Il concerto è stato proceduto come un’unica lunga progressione, con variazioni di intensità che però raramente sono sfociate in un vero climax. È stata una scelta consapevole, coerente con la poetica di Apparat, ma che può aver lasciato una parte del pubblico in attesa di un’apertura che non è arrivata mai del tutto. Il momento più discusso della serata è stato il buio assoluto calato sulla sala per alcuni minuti. La musica è continuata senza interruzioni, segno che si è trattato di una scelta scenica e non di un problema tecnico. L’effetto è stato forte: senza riferimenti visivi, l’attenzione si è spostata sui micro-dettagli del suono, sui glitch e sui riverberi che normalmente sfuggono.
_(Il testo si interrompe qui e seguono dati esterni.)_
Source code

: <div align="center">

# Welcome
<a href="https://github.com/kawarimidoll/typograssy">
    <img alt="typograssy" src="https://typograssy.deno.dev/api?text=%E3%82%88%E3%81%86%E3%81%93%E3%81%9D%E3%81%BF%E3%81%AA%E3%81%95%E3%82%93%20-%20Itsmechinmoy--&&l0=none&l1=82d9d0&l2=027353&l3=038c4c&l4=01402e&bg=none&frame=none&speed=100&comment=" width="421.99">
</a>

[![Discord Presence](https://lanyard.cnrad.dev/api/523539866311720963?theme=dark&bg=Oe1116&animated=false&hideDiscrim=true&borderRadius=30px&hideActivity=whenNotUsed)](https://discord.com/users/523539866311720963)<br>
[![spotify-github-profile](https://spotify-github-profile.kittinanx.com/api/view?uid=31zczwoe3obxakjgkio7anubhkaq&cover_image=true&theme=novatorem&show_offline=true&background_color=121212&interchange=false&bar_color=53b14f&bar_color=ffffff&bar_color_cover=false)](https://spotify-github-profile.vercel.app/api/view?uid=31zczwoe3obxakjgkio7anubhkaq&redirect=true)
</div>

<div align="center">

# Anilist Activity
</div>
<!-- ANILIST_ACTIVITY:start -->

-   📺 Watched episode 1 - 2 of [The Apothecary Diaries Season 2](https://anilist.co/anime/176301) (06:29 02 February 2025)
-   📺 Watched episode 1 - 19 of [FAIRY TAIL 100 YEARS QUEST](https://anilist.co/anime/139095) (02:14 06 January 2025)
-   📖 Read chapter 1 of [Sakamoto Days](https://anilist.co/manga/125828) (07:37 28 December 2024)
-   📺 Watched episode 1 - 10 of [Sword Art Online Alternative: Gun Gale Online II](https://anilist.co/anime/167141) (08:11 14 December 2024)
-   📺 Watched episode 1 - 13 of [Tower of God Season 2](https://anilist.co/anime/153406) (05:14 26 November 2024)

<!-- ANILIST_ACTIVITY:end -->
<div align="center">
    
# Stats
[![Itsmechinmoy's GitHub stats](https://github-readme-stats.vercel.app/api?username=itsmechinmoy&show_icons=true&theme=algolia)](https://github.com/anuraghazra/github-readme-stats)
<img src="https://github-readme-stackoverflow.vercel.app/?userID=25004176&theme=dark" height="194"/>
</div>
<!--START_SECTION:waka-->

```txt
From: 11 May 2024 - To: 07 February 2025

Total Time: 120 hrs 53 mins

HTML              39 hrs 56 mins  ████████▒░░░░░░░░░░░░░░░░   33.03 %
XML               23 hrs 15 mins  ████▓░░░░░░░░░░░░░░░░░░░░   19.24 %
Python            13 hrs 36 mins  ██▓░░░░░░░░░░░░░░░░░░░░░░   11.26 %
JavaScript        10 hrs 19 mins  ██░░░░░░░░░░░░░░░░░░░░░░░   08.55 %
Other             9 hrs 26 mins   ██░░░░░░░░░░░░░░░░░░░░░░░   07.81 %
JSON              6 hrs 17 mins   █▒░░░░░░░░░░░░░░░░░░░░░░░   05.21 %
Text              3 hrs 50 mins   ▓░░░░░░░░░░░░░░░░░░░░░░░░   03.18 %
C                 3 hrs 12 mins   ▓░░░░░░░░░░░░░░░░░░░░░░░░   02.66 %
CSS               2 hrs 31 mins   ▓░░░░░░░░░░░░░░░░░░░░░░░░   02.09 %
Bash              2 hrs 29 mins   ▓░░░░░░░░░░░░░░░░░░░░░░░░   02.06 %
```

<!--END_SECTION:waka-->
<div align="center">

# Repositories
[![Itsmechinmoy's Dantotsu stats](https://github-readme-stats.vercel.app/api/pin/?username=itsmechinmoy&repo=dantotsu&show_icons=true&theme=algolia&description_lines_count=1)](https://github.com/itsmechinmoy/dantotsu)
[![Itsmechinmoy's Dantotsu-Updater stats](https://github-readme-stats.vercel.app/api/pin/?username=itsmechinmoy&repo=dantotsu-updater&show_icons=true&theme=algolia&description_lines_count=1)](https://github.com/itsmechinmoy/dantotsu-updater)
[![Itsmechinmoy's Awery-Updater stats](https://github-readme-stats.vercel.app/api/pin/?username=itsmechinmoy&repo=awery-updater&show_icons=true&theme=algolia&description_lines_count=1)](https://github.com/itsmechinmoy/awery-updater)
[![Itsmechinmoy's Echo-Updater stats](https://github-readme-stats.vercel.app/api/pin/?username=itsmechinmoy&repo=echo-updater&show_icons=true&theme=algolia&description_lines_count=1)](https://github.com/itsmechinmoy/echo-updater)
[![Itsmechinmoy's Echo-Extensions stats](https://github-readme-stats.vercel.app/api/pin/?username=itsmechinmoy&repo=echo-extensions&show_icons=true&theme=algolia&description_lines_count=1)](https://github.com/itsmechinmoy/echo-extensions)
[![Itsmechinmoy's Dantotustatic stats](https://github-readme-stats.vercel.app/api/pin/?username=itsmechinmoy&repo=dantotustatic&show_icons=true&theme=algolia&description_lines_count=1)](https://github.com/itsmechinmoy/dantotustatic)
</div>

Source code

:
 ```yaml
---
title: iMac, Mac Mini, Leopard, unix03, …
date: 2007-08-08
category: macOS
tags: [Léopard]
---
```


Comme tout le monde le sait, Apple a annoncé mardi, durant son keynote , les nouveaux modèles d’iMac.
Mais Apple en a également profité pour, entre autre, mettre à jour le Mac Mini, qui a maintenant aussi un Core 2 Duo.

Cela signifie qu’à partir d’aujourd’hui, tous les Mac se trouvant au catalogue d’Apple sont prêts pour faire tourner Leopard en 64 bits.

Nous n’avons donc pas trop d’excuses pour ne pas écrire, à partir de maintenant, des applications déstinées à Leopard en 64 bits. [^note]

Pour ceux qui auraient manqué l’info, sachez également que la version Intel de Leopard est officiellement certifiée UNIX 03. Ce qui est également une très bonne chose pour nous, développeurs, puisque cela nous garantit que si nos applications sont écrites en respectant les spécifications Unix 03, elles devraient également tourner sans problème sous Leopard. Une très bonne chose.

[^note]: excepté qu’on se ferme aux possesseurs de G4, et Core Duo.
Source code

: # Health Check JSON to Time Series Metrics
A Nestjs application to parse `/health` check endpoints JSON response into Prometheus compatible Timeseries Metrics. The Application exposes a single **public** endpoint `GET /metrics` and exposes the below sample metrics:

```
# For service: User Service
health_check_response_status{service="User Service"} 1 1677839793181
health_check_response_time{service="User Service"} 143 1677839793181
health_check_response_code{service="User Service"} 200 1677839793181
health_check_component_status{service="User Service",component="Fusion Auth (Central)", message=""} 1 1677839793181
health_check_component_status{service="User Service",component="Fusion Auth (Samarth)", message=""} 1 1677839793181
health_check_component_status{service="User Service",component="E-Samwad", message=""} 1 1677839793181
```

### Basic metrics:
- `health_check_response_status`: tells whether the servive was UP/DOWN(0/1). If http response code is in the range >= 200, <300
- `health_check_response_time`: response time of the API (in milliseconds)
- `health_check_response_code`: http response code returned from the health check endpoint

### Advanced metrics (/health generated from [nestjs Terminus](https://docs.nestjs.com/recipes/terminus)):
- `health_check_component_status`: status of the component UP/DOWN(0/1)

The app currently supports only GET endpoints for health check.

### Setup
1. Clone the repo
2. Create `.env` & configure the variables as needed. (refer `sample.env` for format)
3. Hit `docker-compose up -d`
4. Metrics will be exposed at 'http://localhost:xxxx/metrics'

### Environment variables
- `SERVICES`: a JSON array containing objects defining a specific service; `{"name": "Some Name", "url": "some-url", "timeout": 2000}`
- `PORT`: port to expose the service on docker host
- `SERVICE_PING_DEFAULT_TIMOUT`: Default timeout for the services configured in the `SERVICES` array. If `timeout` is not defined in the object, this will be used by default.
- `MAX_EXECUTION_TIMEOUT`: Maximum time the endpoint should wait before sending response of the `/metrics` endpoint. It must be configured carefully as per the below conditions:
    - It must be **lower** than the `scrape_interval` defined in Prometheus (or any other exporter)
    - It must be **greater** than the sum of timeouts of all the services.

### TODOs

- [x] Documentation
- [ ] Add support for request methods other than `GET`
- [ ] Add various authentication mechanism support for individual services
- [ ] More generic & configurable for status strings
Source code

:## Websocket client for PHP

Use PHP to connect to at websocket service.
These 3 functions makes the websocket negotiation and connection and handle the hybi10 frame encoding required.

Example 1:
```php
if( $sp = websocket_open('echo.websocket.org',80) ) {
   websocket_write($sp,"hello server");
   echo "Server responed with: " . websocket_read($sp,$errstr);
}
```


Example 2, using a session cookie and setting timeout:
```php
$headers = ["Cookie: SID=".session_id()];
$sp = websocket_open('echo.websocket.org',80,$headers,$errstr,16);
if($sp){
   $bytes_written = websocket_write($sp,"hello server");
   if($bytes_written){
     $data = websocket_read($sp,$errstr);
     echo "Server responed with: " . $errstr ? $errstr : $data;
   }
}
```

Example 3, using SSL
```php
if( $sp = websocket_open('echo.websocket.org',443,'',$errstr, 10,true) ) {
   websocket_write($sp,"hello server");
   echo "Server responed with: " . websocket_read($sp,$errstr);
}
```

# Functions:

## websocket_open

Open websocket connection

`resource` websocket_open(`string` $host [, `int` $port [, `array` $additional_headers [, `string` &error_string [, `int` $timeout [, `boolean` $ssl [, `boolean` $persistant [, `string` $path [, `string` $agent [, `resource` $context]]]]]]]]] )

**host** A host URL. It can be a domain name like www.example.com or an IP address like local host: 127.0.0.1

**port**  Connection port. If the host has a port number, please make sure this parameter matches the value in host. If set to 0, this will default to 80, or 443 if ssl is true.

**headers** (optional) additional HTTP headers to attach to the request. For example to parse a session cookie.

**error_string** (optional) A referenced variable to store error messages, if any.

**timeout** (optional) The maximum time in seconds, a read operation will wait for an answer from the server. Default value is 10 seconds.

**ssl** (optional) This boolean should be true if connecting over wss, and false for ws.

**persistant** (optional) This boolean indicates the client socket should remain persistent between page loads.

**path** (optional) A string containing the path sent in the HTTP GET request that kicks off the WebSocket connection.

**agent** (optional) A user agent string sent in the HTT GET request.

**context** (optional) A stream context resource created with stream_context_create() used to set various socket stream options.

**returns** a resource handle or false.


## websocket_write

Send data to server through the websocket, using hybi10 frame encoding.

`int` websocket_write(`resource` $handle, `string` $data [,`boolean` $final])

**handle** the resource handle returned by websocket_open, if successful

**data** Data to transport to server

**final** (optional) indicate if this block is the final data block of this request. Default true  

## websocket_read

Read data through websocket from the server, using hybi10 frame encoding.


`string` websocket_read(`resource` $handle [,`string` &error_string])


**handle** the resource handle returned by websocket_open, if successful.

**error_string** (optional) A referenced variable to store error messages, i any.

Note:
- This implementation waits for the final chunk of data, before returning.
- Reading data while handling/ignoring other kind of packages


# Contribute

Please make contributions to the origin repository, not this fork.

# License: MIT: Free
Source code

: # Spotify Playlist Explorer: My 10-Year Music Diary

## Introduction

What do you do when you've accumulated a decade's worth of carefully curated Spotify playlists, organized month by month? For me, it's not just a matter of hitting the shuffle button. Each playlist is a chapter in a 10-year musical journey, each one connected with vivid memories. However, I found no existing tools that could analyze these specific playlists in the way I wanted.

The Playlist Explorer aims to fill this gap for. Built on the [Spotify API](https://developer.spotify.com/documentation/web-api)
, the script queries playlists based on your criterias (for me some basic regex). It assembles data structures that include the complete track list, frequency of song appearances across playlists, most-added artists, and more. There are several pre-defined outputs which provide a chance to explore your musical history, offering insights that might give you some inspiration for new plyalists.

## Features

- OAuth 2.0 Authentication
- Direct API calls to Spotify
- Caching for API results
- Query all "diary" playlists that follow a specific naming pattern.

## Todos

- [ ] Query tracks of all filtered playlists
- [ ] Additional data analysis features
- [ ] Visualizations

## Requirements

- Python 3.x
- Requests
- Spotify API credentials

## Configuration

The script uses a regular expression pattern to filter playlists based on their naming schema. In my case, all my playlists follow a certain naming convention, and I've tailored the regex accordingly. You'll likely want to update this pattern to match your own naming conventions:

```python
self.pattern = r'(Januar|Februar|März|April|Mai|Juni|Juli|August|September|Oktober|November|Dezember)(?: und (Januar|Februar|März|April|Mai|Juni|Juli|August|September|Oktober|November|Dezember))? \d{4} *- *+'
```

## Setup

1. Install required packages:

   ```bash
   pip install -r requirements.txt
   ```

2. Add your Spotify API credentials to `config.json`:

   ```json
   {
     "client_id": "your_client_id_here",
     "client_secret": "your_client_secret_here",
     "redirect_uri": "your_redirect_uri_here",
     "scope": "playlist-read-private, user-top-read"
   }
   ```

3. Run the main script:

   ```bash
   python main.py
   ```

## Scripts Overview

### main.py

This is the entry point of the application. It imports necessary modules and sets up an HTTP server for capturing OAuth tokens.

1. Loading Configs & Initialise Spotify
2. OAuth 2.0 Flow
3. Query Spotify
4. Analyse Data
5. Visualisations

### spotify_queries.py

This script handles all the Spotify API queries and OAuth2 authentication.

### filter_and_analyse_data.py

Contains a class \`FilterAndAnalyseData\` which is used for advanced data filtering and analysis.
È stato un espediente efficace, non inedito nel percorso di Ring, che da anni lavora sulla sottrazione visiva come strumento per intensificare l’ascolto. Ha funzionato. La voce di Ring, sottile e fragile, è emersa con chiarezza sopra strutture sonore dense. Il contrasto è stato uno degli elementi più riusciti del live. Le luci hanno seguito la stessa logica: minimali, chirurgiche, pensate per accompagnare la musica senza sovrastarla. L’effetto complessivo è stato elegante, ma a tratti troppo uniforme. L’Alcatraz si è trasformato in uno spazio industriale essenziale, coerente con l’estetica dell’artista. Uno degli aspetti più interessanti del concerto è stato l’uso esteso di strumenti reali accanto all’elettronica. I musicisti hanno lavorato su sintetizzatori analogici, centraline di effetti e archi, costruendo il suono in tempo reale. È un approccio che distingue Apparat da molti colleghi e che ha dato al live una dimensione artigianale rara nell’elettronica contemporanea.

Il live di Apparat all’Alcatraz è stato un lavoro curato, coerente e tecnicamente impeccabile. Un concerto che ha privilegiato l’idea all’impatto, la precisione alla spontaneità, l’ascolto alla partecipazione. Chi ha cercato un’esperienza immersiva e meditativa ha trovato ciò che cercava. Chi ha sperato in un coinvolgimento più fisico o in una maggiore varietà dinamica è uscito con la sensazione di un’occasione solo parzialmente sfruttata. Apparat resta un artista di grande finezza, capace di trasformare il suono in un ambiente.